Saved data entries
[Start of Attachment]
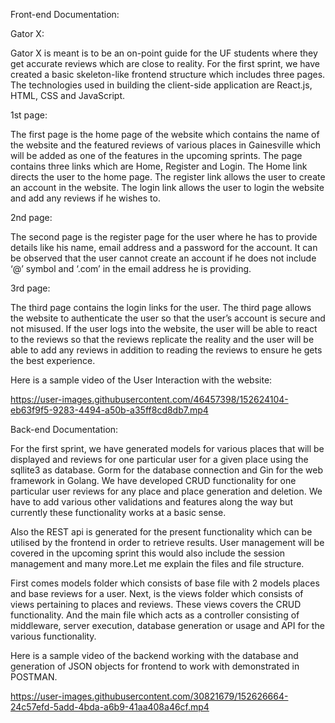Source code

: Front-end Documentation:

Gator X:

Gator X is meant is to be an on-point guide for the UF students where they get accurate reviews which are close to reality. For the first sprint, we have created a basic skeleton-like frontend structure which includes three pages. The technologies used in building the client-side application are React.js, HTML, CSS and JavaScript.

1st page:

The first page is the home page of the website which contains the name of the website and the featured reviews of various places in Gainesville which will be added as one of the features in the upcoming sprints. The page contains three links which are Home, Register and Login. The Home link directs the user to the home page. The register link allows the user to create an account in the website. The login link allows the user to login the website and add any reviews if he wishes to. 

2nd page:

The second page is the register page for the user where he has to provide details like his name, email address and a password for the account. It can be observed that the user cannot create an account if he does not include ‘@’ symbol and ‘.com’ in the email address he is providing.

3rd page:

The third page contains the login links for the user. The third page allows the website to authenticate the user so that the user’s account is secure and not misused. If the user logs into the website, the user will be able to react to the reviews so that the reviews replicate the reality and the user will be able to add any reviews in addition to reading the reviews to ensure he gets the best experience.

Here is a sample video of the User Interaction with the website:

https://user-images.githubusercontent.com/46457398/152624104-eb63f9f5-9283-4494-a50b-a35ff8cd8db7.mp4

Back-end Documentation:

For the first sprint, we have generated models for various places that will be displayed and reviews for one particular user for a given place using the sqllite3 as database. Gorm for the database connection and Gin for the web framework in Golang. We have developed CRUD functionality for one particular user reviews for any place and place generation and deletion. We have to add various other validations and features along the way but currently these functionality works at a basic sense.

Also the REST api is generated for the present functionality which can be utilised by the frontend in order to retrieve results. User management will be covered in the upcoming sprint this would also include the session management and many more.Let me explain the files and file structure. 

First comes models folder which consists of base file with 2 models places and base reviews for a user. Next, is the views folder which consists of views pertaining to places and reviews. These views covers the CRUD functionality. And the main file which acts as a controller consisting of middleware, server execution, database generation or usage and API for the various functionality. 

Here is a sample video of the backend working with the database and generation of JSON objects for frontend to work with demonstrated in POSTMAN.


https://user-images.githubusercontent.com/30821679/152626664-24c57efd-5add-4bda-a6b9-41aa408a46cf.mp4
[End of Attachment]
#### WORK INSTRUCTION:
Across the records above, how many lines contain the word "allows"? Give the number by itself.

#### EXERCISE ANSWER:
2